The other three hurl-the-book-aside sins according to Susan Morris at Omnivoracious are:
1) leaving in too much stuff you should have taken out
3) preaching to the reader, and
4) providing your hero with a cardboard cutout for a love interest.
Any of those strike you as worse than Stupid Gas?
Also! Here’s a nice post from Kate Elliot about woman characters in historical fantasy. Because the problem with saying: If you’re building a world with fantasy things like dragons in it, why does the role of women have to be authentic? is that a society that is supposed to feel historically accurate will in fact feel false if you try to equalize gender roles in that society. Though I love The Book Smugglers (really! My very favorite book site!), I don’t think they’re right about that one at all. About how even constrained woman characters can have agency, yes, but not about the equalize-gender-roles-what-the-heck-it’s-your-world-and-you-can-do-what-you-want thing.

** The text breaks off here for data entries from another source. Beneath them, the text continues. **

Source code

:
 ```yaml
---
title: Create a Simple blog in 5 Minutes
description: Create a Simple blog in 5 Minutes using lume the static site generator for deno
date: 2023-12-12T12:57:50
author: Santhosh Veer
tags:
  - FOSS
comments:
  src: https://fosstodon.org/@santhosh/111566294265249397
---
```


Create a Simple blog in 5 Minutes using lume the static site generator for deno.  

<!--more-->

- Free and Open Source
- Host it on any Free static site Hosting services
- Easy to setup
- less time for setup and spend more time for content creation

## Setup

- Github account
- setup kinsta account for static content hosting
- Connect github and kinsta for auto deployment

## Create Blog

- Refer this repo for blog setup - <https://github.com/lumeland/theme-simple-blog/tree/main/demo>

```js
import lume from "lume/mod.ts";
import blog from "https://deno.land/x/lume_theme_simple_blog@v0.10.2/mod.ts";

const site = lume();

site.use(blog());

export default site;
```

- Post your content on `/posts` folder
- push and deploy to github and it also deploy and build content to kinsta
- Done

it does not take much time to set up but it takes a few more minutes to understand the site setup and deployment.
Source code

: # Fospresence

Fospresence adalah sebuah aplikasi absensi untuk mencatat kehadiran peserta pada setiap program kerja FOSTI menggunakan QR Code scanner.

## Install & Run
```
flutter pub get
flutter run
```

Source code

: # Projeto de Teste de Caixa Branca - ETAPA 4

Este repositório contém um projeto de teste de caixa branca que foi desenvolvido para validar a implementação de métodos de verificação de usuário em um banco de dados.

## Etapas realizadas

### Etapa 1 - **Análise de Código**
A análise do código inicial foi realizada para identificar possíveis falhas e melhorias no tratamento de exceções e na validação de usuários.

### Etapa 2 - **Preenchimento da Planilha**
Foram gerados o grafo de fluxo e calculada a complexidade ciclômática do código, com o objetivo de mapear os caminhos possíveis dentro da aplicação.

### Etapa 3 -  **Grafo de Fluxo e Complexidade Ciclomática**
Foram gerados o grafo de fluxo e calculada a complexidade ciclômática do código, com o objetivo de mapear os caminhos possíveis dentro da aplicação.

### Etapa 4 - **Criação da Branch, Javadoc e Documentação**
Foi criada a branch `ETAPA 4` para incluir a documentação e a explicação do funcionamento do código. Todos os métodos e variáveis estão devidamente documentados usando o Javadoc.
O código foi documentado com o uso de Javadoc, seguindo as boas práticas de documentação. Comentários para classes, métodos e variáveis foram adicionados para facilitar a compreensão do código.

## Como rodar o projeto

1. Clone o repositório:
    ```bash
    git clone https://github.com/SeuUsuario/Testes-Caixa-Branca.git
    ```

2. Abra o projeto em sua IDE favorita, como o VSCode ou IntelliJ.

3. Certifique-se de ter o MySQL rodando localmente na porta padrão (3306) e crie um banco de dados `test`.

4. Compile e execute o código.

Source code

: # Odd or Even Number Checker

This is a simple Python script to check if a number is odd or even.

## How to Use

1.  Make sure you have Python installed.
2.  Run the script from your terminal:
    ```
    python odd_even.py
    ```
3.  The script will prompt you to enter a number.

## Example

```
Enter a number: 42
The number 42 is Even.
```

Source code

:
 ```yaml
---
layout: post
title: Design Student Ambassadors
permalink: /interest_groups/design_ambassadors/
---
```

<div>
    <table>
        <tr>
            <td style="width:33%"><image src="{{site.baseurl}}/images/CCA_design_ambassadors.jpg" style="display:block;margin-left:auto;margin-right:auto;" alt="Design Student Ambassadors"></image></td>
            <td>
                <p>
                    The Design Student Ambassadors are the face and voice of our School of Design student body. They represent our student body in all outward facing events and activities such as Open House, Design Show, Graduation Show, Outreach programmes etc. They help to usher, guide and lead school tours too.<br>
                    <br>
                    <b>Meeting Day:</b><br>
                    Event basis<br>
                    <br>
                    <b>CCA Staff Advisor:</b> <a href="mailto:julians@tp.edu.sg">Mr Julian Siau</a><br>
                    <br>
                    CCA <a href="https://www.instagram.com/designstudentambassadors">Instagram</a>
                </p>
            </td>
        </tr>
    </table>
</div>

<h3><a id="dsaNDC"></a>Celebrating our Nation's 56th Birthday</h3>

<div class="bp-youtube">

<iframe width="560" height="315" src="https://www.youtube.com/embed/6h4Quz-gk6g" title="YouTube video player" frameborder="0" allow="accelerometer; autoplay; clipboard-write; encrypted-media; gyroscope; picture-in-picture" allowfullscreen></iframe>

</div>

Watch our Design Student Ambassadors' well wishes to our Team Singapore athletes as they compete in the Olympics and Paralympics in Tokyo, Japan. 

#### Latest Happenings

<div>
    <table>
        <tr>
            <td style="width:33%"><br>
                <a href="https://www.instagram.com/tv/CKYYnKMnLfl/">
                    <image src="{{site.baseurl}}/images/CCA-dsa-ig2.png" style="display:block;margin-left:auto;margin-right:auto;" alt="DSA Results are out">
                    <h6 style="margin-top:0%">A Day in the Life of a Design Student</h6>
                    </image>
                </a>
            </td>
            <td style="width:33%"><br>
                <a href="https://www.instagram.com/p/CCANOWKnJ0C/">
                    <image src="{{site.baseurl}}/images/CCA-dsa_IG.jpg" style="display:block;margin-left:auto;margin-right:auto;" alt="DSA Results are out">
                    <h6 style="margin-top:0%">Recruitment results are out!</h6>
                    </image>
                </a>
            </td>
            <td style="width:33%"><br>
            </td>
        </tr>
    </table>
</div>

Because, hello, there HAVE NEVER BEEN ANY HUMAN SOCIETIES EVER where gender was not important in determining social roles? So if you pretend that really gender is not important? Your fantasy world will feel all fake.
Though some authors manage surprisingly well, ie, THE DEED OF PAKSENNARION by Elizabeth Moon. Still not sure why it worked better in that one that it usually does. Have to think about it.
But! You should also keep in mind that building a realistic society that limits the “proper” roles of women gives you something extra for your female characters to struggle against, which as an author is a great and good thing, not a problem. And may also lead to your book making the Amelia Bloomer Project list for books with “significant feminist content”, because struggling against societal limitations is just the ticket as far as that goes, right? Which, just saying, THE FLOATING ISLANDS made that particular list, which is not something I aimed for — setting up problems for my characters to overcome did it automatically.
The INTERN has a hilarious post up — euphamisms for all! My fave: “This is my first book.” I think The INTERN is more or less right about what that phrase really means.
Plus, scroll down, because the INTERN has this to say about the ongoing agony that is picking a title:
The title INTERN had come up with for her novel had been, quote, “roundly” rejected by the Sales Team, who were requesting that a new one be dreamed up, stat.
Roundly rejected! huffed INTERN. They could have at least AGONIZED a little. They could have at least sent INTERN a letter explaining how this decision to veto her beloved pet title had ripped at their very SOULS.
Hah hah hah! Good luck with that whole “Come up with another title stat” thing. Sometimes it’s almost easier to write another book than a title!